Además, una empresa tiene valor para el inversor por el crecimiento de la industria en la que opera, por su posicionamiento estratégico, por la recurrencia de sus ingresos y de sus márgenes operativos, por su generación de caja o por su excelente equipo directivo, y no es automáticamente buena por cotizar y mala por ser privada. ¿O no hay empresas privadas en España que han creado una ingente cantidad de valor a sus socios y empresas cotizadas cuyos accionistas han perdido hasta la camisa?
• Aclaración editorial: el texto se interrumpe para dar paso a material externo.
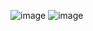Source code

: ![image](https://github.com/user-attachments/assets/fda72e24-b5d9-4a33-a5a7-08bb5e050be7)
![image](https://github.com/user-attachments/assets/65e4699a-7c25-4c23-ad0c-8b943a63cf39)

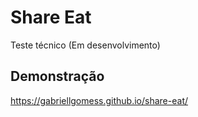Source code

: 
# Share Eat

Teste técnico (Em desenvolvimento)

## Demonstração

https://gabriellgomess.github.io/share-eat/

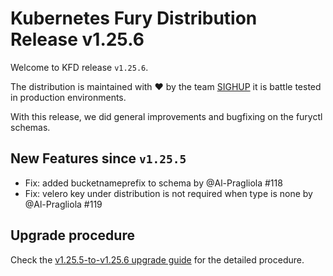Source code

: # Kubernetes Fury Distribution Release v1.25.6

Welcome to KFD release `v1.25.6`.

The distribution is maintained with ❤️ by the team [SIGHUP](https://sighup.io/) it is battle tested in production environments.

With this release, we did general improvements and bugfixing on the furyctl schemas.

## New Features since `v1.25.5`

- Fix: added bucketnameprefix to schema by @Al-Pragliola #118
- Fix: velero key under distribution is not required when type is none by @Al-Pragliola #119

## Upgrade procedure

Check the [v1.25.5-to-v1.25.6 upgrade guide](../upgrades/v1.25.5-to-v1.25.6.md) for the detailed procedure.
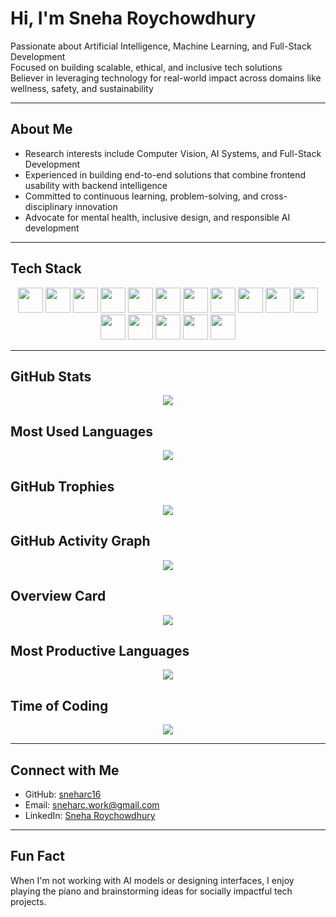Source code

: # Hi, I'm Sneha Roychowdhury

Passionate about Artificial Intelligence, Machine Learning, and Full-Stack Development  
Focused on building scalable, ethical, and inclusive tech solutions  
Believer in leveraging technology for real-world impact across domains like wellness, safety, and sustainability

---

## About Me

- Research interests include Computer Vision, AI Systems, and Full-Stack Development  
- Experienced in building end-to-end solutions that combine frontend usability with backend intelligence  
- Committed to continuous learning, problem-solving, and cross-disciplinary innovation  
- Advocate for mental health, inclusive design, and responsible AI development  

---

## Tech Stack

<p align="center">
  <img src="https://cdn.jsdelivr.net/gh/devicons/devicon/icons/cplusplus/cplusplus-original.svg" width="40" />
  <img src="https://cdn.jsdelivr.net/gh/devicons/devicon/icons/python/python-original.svg" width="40" />
  <img src="https://cdn.jsdelivr.net/gh/devicons/devicon/icons/javascript/javascript-original.svg" width="40" />
  <img src="https://cdn.jsdelivr.net/gh/devicons/devicon/icons/html5/html5-original.svg" width="40" />
  <img src="https://cdn.jsdelivr.net/gh/devicons/devicon/icons/css3/css3-original.svg" width="40" />
  <img src="https://cdn.jsdelivr.net/gh/devicons/devicon/icons/react/react-original.svg" width="40" />
  <img src="https://cdn.jsdelivr.net/gh/devicons/devicon/icons/nodejs/nodejs-original.svg" width="40" />
  <img src="https://cdn.jsdelivr.net/gh/devicons/devicon/icons/express/express-original.svg" width="40" />
  <img src="https://cdn.jsdelivr.net/gh/devicons/devicon/icons/mongodb/mongodb-original.svg" width="40" />
  <img src="https://cdn.jsdelivr.net/gh/devicons/devicon/icons/r/r-original.svg" width="40" />
  <img src="https://cdn.jsdelivr.net/gh/devicons/devicon/icons/tensorflow/tensorflow-original.svg" width="40" />
  <img src="https://cdn.jsdelivr.net/gh/devicons/devicon/icons/pytorch/pytorch-original.svg" width="40" />
  <img src="https://cdn.jsdelivr.net/gh/devicons/devicon/icons/opencv/opencv-original.svg" width="40" />
  <img src="https://cdn.jsdelivr.net/gh/devicons/devicon/icons/git/git-original.svg" width="40" />
  <img src="https://cdn.jsdelivr.net/gh/devicons/devicon/icons/github/github-original.svg" width="40" />
  <img src="https://cdn.jsdelivr.net/gh/devicons/devicon/icons/matlab/matlab-original.svg" width="40" />
</p>

---

## GitHub Stats

<p align="center">
  <img src="https://github-readme-stats.vercel.app/api?username=sneharc16&show_icons=true&theme=default&hide_title=true" />
</p>

## Most Used Languages

<p align="center">
  <img src="https://github-readme-stats.vercel.app/api/top-langs/?username=sneharc16&layout=compact&theme=default" />
</p>

## GitHub Trophies

<p align="center">
  <img src="https://github-profile-trophy.vercel.app/?username=sneharc16&theme=flat&margin-w=10" />
</p>

## GitHub Activity Graph

<p align="center">
  <img src="https://github-readme-activity-graph.vercel.app/graph?username=sneharc16&theme=github" />
</p>

## Overview Card

<p align="center">
  <img src="https://github-profile-summary-cards.vercel.app/api/cards/profile-details?username=sneharc16&theme=default" />
</p>

## Most Productive Languages

<p align="center">
  <img src="https://github-profile-summary-cards.vercel.app/api/cards/most-commit-language?username=sneharc16&theme=default" />
</p>

## Time of Coding

<p align="center">
  <img src="https://github-profile-summary-cards.vercel.app/api/cards/productive-time?username=sneharc16&theme=default&utcOffset=5.5" />
</p>

---

## Connect with Me

- GitHub: [sneharc16](https://github.com/sneharc16)  
- Email: [sneharc.work@gmail.com](mailto:sneharc.work@gmail.com)  
- LinkedIn: [Sneha Roychowdhury](https://www.linkedin.com/in/snehaaroychowdhury/)  

---

## Fun Fact

When I'm not working with AI models or designing interfaces, I enjoy playing the piano and brainstorming ideas for socially impactful tech projects.


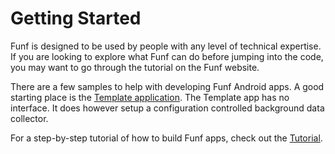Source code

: # Getting Started #

Funf is designed to be used by people with any level of technical expertise.  If you are looking to explore what Funf can do before jumping into the code, you may want to go through the tutorial on the Funf website.

There are a few samples to help with developing Funf Android apps.  A good starting place is the [Template application](http://code.google.com/p/funf-open-sensing-framework/source/browse/?repo=samples#git%2Ftemplate).  The Template app has no interface.  It does however setup a configuration controlled background data collector.

For a step-by-step tutorial of how to build Funf apps, check out the [Tutorial](WifiScannerTutorial.md).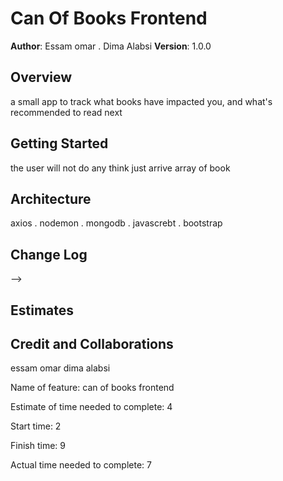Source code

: # Can Of Books Frontend 

**Author**: Essam omar . Dima Alabsi
**Version**: 1.0.0 

## Overview
a small app to track what books have impacted you, and what's recommended to read next

## Getting Started
the user will not do any think just arrive array of book

## Architecture
axios . nodemon . mongodb . javascrebt . bootstrap 

## Change Log

<!-- 01-01-2001 4:59pm - Application now has a fully-functional express server, with a GET route for the location resource. --> -->

## Estimates
<!-- See below -->

## Credit and Collaborations
essam omar 
dima alabsi 

Name of feature: can of books frontend 

Estimate of time needed to complete: 4

Start time: 2

Finish time: 9

Actual time needed to complete: 7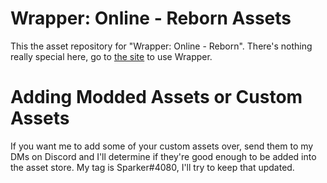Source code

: # Wrapper: Online - Reborn Assets

This the asset repository for "Wrapper: Online - Reborn". There's nothing really special here, go to [the site](https://wrapper.online) to use Wrapper.

# Adding Modded Assets or Custom Assets

If you want me to add some of your custom assets over, send them to my DMs on Discord and I'll determine if they're good enough to be added into the asset store. My tag is Sparker#4080, I'll try to keep that updated.
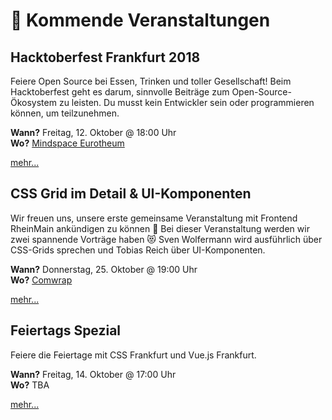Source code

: # :dancer: Kommende Veranstaltungen

## Hacktoberfest Frankfurt 2018

Feiere Open Source bei Essen, Trinken und toller Gesellschaft! Beim Hacktoberfest geht es darum, sinnvolle Beiträge zum Open-Source-Ökosystem zu leisten. Du musst kein Entwickler sein oder programmieren können, um teilzunehmen.

**Wann?** Freitag, 12. Oktober @ 18:00 Uhr</br>
**Wo?** [Mindspace Eurotheum](locations.md#mindspace-eurotheum)

[mehr...](https://www.eventbrite.com/e/hacktoberfest-frankfurt-2018-tickets-50225231018)

## CSS Grid im Detail & UI-Komponenten

Wir freuen uns, unsere erste gemeinsame Veranstaltung mit Frontend RheinMain ankündigen zu können :tada: Bei dieser Veranstaltung werden wir zwei spannende Vorträge haben :heart_eyes_cat: Sven Wolfermann wird ausführlich über CSS-Grids sprechen und Tobias Reich über UI-Komponenten.

**Wann?** Donnerstag, 25. Oktober @ 19:00 Uhr</br>
**Wo?** [Comwrap](locations.md#comwrap)

[mehr...](https://www.meetup.com/CSSFrankfurt/events/255052999/)

## Feiertags Spezial

Feiere die Feiertage mit CSS Frankfurt und Vue.js Frankfurt.

**Wann?** Freitag, 14. Oktober @ 17:00 Uhr</br>
**Wo?** TBA

[mehr...](https://www.meetup.com/CSSFrankfurt/events/255141386/)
La rigurosa selección en mercados privados es fundamental, igual que sucede en mercados públicos.
“Invertir en mercados privados permite acceder a un universo más amplio de oportunidades»
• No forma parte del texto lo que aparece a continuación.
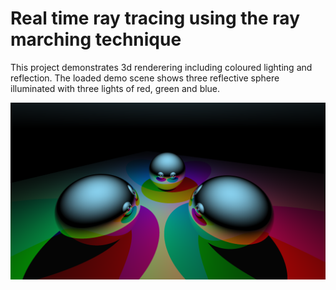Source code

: # Real time ray tracing using the ray marching technique

This project demonstrates 3d renderering including coloured lighting and reflection.
The loaded demo scene shows three reflective sphere illuminated with three lights of red, green and blue.

![image](image.png)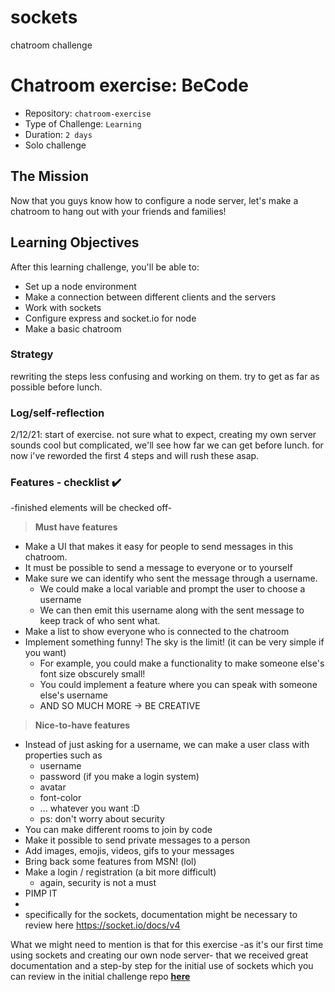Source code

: # sockets
chatroom challenge

# Chatroom exercise: BeCode
- Repository: `chatroom-exercise`
- Type of Challenge: `Learning`
- Duration: `2 days`
- Solo challenge


## The Mission

Now that you guys know how to configure a node server, let's make a chatroom to hang out with your friends and families!


## Learning Objectives 
After this learning challenge, you'll be able to:
- Set up a node environment
- Make a connection between different clients and the servers
- Work with sockets
- Configure express and socket.io for node
- Make a basic chatroom

### Strategy
rewriting the steps less confusing and working on them. 
try to get as far as possible before lunch. 

### Log/self-reflection
2/12/21: start of exercise. not sure what to expect, creating my own server sounds cool but complicated, we'll see how far we can get before lunch. for now i've reworded the first 4 steps and will rush these asap. 


### Features - checklist :heavy_check_mark:
-finished elements will be checked off-
>__Must have features__
- Make a UI that makes it easy for people to send messages in this chatroom.
- It must be possible to send a message to everyone or to yourself
- Make sure we can identify who sent the message through a username.
    - We could make a local variable and prompt the user to choose a username
    - We can then emit this username along with the sent message to keep track of who sent what.
- Make a list to show everyone who is connected to the chatroom
- Implement something funny! The sky is the limit! (it can be very simple if you want)
    - For example, you could make a functionality to make someone else's font size obscurely small!
    - You could implement a feature where you can speak with someone else's username
    - AND SO MUCH MORE -> BE CREATIVE


>__Nice-to-have features__
- Instead of just asking for a username, we can make a user class with properties such as
    - username
    - password (if you make a login system)
    - avatar
    - font-color
    - ... whatever you want :D
    - ps: don't worry about security
- You can make different rooms to join by code
- Make it possible to send private messages to a person
- Add images, emojis, videos, gifs to your messages
- Bring back some features from MSN! (lol)
- Make a login / registration (a bit more difficult)
    - again, security is not a must
- PIMP IT
- 
- specifically for the sockets, documentation might be necessary to review here https://socket.io/docs/v4 

What we might need to mention is that for this exercise -as it's our first time using sockets and creating our own node server-  that we received great documentation and a step-by step for the initial use of sockets which you can review in the initial challenge repo [__here__](https://github.com/becodeorg/ANT-Lamarr-5.34/tree/main/2.The-Hill/js/sockets)
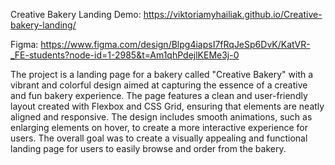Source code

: Creative Bakery Landing
Demo: https://viktoriamyhailiak.github.io/Creative-bakery-landing/

Figma: https://www.figma.com/design/Blpg4iapsI7fRqJeSp6DvK/KatVR-_FE-students?node-id=1-2985&t=Am1qhPdejlKEMe3j-0

The project is a landing page for a bakery called "Creative Bakery" with a vibrant and colorful design aimed at capturing the essence of a creative and fun bakery experience. The page features a clean and user-friendly layout created with Flexbox and CSS Grid, ensuring that elements are neatly aligned and responsive. The design includes smooth animations, such as enlarging elements on hover, to create a more interactive experience for users. The overall goal was to create a visually appealing and functional landing page for users to easily browse and order from the bakery.
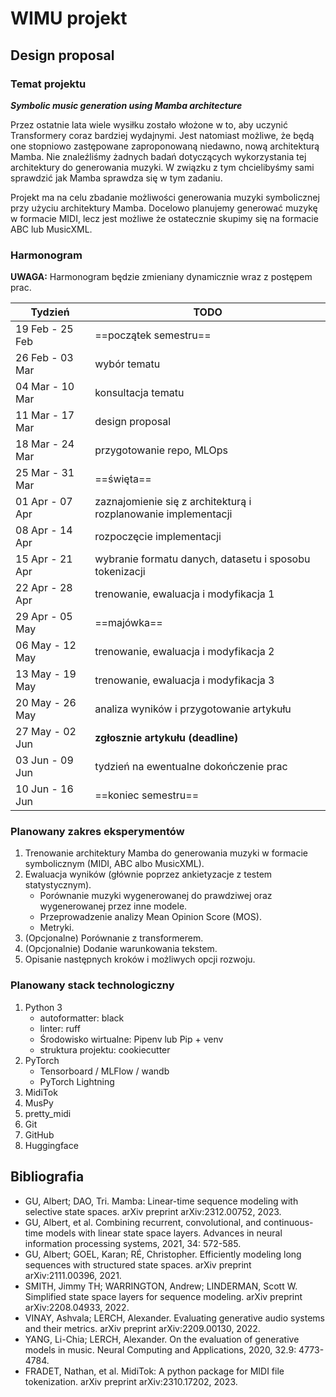 # WIMU projekt
## Design proposal
### Temat projektu
***Symbolic music generation using Mamba architecture***

Przez ostatnie lata wiele wysiłku zostało włożone w to, aby uczynić Transformery coraz bardziej wydajnymi. Jest natomiast możliwe, że będą one stopniowo zastępowane zaproponowaną niedawno, nową architekturą Mamba. Nie znaleźliśmy żadnych badań dotyczących wykorzystania tej architektury do generowania muzyki. W związku z tym chcielibyśmy sami sprawdzić jak Mamba sprawdza się w tym zadaniu.

Projekt ma na celu zbadanie możliwości generowania muzyki symbolicznej przy użyciu architektury Mamba. Docelowo planujemy generować muzykę w formacie MIDI, lecz jest możliwe że ostatecznie skupimy się na formacie ABC lub MusicXML.

### Harmonogram
**UWAGA:** Harmonogram będzie zmieniany dynamicznie wraz z postępem prac.

| Tydzień         | TODO |
|-----------------|------|
| 19 Feb - 25 Feb |==początek semestru==|
| 26 Feb - 03 Mar |wybór tematu|
| 04 Mar - 10 Mar |konsultacja tematu|
| 11 Mar - 17 Mar |design proposal|
| 18 Mar - 24 Mar |przygotowanie repo, MLOps|
| 25 Mar - 31 Mar |==święta==|
| 01 Apr - 07 Apr |zaznajomienie się z architekturą i rozplanowanie implementacji|
| 08 Apr - 14 Apr |rozpoczęcie implementacji|
| 15 Apr - 21 Apr |wybranie formatu danych, datasetu i sposobu tokenizacji|
| 22 Apr - 28 Apr |trenowanie, ewaluacja i modyfikacja 1|
| 29 Apr - 05 May |==majówka==|
| 06 May - 12 May |trenowanie, ewaluacja i modyfikacja 2|
| 13 May - 19 May |trenowanie, ewaluacja i modyfikacja 3|
| 20 May - 26 May |analiza wyników i przygotowanie artykułu|
| 27 May - 02 Jun |**zgłosznie artykułu (deadline)**|
| 03 Jun - 09 Jun |tydzień na ewentualne dokończenie prac|
| 10 Jun - 16 Jun |==koniec semestru==|


### Planowany zakres eksperymentów
1. Trenowanie architektury Mamba do generowania muzyki w formacie symbolicznym (MIDI, ABC albo MusicXML).
2. Ewaluacja wyników (głównie poprzez ankietyzacje z testem statystycznym).
    - Porównanie muzyki wygenerowanej do prawdziwej oraz wygenerowanej przez inne modele.
    - Przeprowadzenie analizy Mean Opinion Score (MOS).
    - Metryki.
3. (Opcjonalne) Porównanie z transformerem.
4. (Opcjonalnie) Dodanie warunkowania tekstem.
5. Opisanie następnych kroków i możliwych opcji rozwoju.

### Planowany stack technologiczny
1. Python 3
    - autoformatter: black
    - linter: ruff
    - Środowisko wirtualne: Pipenv lub Pip + venv
    - struktura projektu: cookiecutter
3. PyTorch
    - Tensorboard / MLFlow / wandb
    - PyTorch Lightning
5. MidiTok
6. MusPy
7. pretty_midi
8. Git
9. GitHub
10. Huggingface


## Bibliografia
- GU, Albert; DAO, Tri. Mamba: Linear-time sequence modeling with selective state spaces. arXiv preprint arXiv:2312.00752, 2023.
- GU, Albert, et al. Combining recurrent, convolutional, and continuous-time models with linear state space layers. Advances in neural information processing systems, 2021, 34: 572-585.
- GU, Albert; GOEL, Karan; RÉ, Christopher. Efficiently modeling long sequences with structured state spaces. arXiv preprint arXiv:2111.00396, 2021.
- SMITH, Jimmy TH; WARRINGTON, Andrew; LINDERMAN, Scott W. Simplified state space layers for sequence modeling. arXiv preprint arXiv:2208.04933, 2022.
- VINAY, Ashvala; LERCH, Alexander. Evaluating generative audio systems and their metrics. arXiv preprint arXiv:2209.00130, 2022.
- YANG, Li-Chia; LERCH, Alexander. On the evaluation of generative models in music. Neural Computing and Applications, 2020, 32.9: 4773-4784.
- FRADET, Nathan, et al. MidiTok: A python package for MIDI file tokenization. arXiv preprint arXiv:2310.17202, 2023.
Recordemos también que generalmente la inversión en mercados privados se canaliza a través de sociedades gestoras con equipos de inversión incentivados a maximizar rentabilidad para sus inversores. Esos equipos se dedican a la identificación de oportunidades de inversión y a la creación de valor en las mismas, por mecanismos como la profesionalización del equipo directivo, la internacionalización de la compañía o la consolidación sectorial. Además, seleccionan los momentos concretos de inversión y desinversión, que no es baladí teniendo en cuenta que la psicología del inversor de compañías públicas puede hacer que compre o venda en el peor momento.
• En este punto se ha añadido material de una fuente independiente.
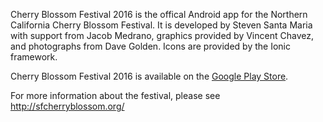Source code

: Cherry Blossom Festival 2016 is the offical Android app for the Northern California Cherry Blossom Festival. It is developed by Steven Santa Maria with support from Jacob Medrano, graphics provided by Vincent Chavez, and photographs from Dave Golden. Icons are provided by the Ionic framework.

Cherry Blossom Festival 2016 is available on the [Google Play Store](https://play.google.com/store/apps/details?id=com.ionicframework.myproject854454).

For more information about the festival, please see http://sfcherryblossom.org/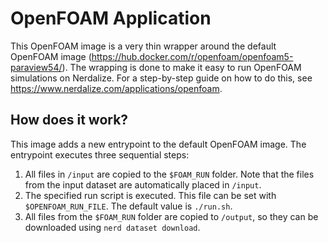 # OpenFOAM Application

This OpenFOAM image is a very thin wrapper around the default OpenFOAM image (https://hub.docker.com/r/openfoam/openfoam5-paraview54/). The wrapping is done to make it easy to run OpenFOAM simulations on Nerdalize. For a step-by-step guide on how to do this, see https://www.nerdalize.com/applications/openfoam.

## How does it work?

This image adds a new entrypoint to the default OpenFOAM image. The entrypoint executes three sequential steps:
1. All files in `/input` are copied to the `$FOAM_RUN` folder. Note that the files from the input dataset are automatically placed in `/input`.
2. The specified run script is executed. This file can be set with `$OPENFOAM_RUN_FILE`. The default value is `./run.sh`.
3. All files from the `$FOAM_RUN` folder are copied to `/output`, so they can be downloaded using `nerd dataset download`.
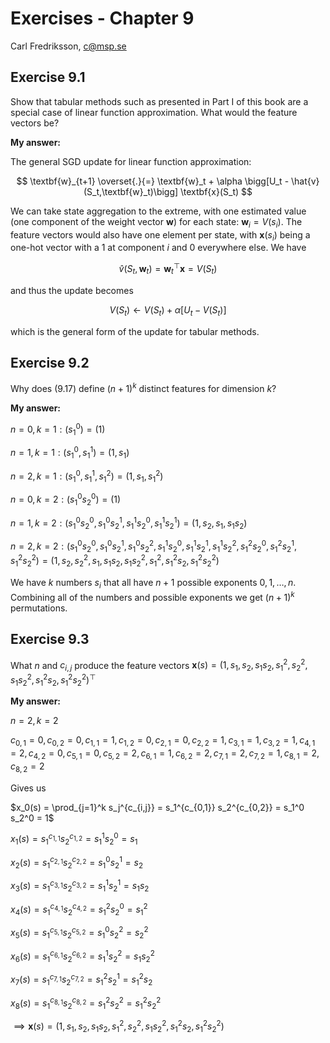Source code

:# Exercises - Chapter 9

Carl Fredriksson, c@msp.se

## Exercise 9.1

Show that tabular methods such as presented in Part I of this book are a special case of linear function approximation. What would the feature vectors be?

**My answer:**

The general SGD update for linear function approximation:

$$
\textbf{w}_{t+1} \overset{.}{=} \textbf{w}_t + \alpha \bigg[U_t - \hat{v}(S_t,\textbf{w}_t)\bigg] \textbf{x}(S_t)
$$

We can take state aggregation to the extreme, with one estimated value (one component of the weight vector $\textbf{w}$) for each state: $\textbf{w}_i = V(s_i)$. The feature vectors would also have one element per state, with $\textbf{x}(s_i)$ being a one-hot vector with a 1 at component $i$ and 0 everywhere else. We have 

$$
\hat{v}(S_t,\textbf{w}_t) = \textbf{w}_t^\top \textbf{x} = V(S_t)
$$

and thus the update becomes

$$
V(S_t) \leftarrow V(S_t) + \alpha \bigg[U_t - V(S_t)\bigg]
$$

which is the general form of the update for tabular methods.

## Exercise 9.2

Why does (9.17) define $(n + 1)^k$ distinct features for dimension $k$?

**My answer:**

$n=0, k=1: (s_1^0) = (1)$

$n=1, k=1: (s_1^0, s_1^1) = (1, s_1)$

$n=2, k=1: (s_1^0, s_1^1, s_1^2) = (1, s_1, s_1^2)$

$n=0, k=2: (s_1^0 s_2^0) = (1)$

$n=1, k=2: (s_1^0 s_2^0, s_1^0 s_2^1, s_1^1 s_2^0, s_1^1 s_2^1) = (1, s_2, s_1, s_1 s_2)$

$n=2, k=2: (s_1^0 s_2^0, s_1^0 s_2^1, s_1^0 s_2^2, s_1^1 s_2^0, s_1^1 s_2^1, s_1^1 s_2^2, s_1^2 s_2^0, s_1^2 s_2^1, s_1^2 s_2^2) = (1, s_2, s_2^2, s_1, s_1 s_2, s_1 s_2^2, s_1^2, s_1^2 s_2, s_1^2 s_2^2)$

We have $k$ numbers $s_i$ that all have $n+1$ possible exponents $0,1,\dots,n$. Combining all of the numbers and possible exponents we get $(n+1)^k$ permutations.

## Exercise 9.3

What $n$ and $c_{i,j}$ produce the feature vectors $\textbf{x}(s) = (1, s_1, s_2, s_1 s_2, s_1^2, s_2^2, s_1 s_2^2, s_1^2 s_2, s_1^2 s_2^2)^\top$

**My answer:**

$n=2, k=2$

$c_{0,1}=0, c_{0,2}=0, c_{1,1}=1, c_{1,2}=0, c_{2,1}=0, c_{2,2}=1, c_{3,1}=1, c_{3,2}=1, c_{4,1}=2, c_{4,2}=0, c_{5,1}=0, c_{5,2}=2, c_{6,1}=1, c_{6,2}=2, c_{7,1}=2, c_{7,2}=1, c_{8,1}=2, c_{8,2}=2$

Gives us

$x_0(s) = \prod_{j=1}^k s_j^{c_{i,j}} = s_1^{c_{0,1}} s_2^{c_{0,2}} = s_1^0 s_2^0 = 1$

$x_1(s) = s_1^{c_{1,1}} s_2^{c_{1,2}} = s_1^1 s_2^0 = s_1$

$x_2(s) = s_1^{c_{2,1}} s_2^{c_{2,2}} = s_1^0 s_2^1 = s_2$

$x_3(s) = s_1^{c_{3,1}} s_2^{c_{3,2}} = s_1^1 s_2^1 = s_1 s_2$

$x_4(s) = s_1^{c_{4,1}} s_2^{c_{4,2}} = s_1^2 s_2^0 = s_1^2$

$x_5(s) = s_1^{c_{5,1}} s_2^{c_{5,2}} = s_1^0 s_2^2 = s_2^2$

$x_6(s) = s_1^{c_{6,1}} s_2^{c_{6,2}} = s_1^1 s_2^2 = s_1 s_2^2$

$x_7(s) = s_1^{c_{7,1}} s_2^{c_{7,2}} = s_1^2 s_2^1 = s_1^2 s_2$

$x_8(s) = s_1^{c_{8,1}} s_2^{c_{8,2}} = s_1^2 s_2^2 = s_1^2 s_2^2$

$\implies \textbf{x}(s) = (1, s_1, s_2, s_1 s_2, s_1^2, s_2^2, s_1 s_2^2, s_1^2 s_2, s_1^2 s_2^2)$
Más allá de los argumentos, los números no engañan. En España, la gestión de capital privado a través de este tipo de entidades ha sido creciente, pasando de menos de 300 gestoras de private equity y venture capital en 2016 a casi 650 en 2024, y más que duplicando los capitales en gestión en dicho período para situarse en 58.500 millones de euros en 2024. La inversión de estas entidades en empresa privada se ha consolidado como una de las fuentes de financiación más valiosas para empresas familiares sin una sucesión clara o que buscan un socio que impulse sus operaciones.
Y entonces, ¿no hay riesgos? Pues claro que sí. Tener claro que la inversión en mercados privados tiene una razón de ser muy válida no implica que no haya riesgos. Entre ellos destacan la iliquidez de las inversiones, la credibilidad de las valoraciones periódicas o la incapacidad de los “fondos semilíquidos” de atender los reembolsos periódicos que prometen. Además de una mayor complejidad operativa cuando la inversión es vía compromisos y llamadas de capital en lugar de vía desembolso directo.
En definitiva, el camino no es demonizar la categoría completa sino ofrecer productos de calidad que vayan dirigidos al inversor adecuado, en la proporción adecuada y teniendo en cuenta los riesgos asociados.
Juan Carlos Ureta Estades es Director de Desarrollo de Negocio en Renta 4 Banco.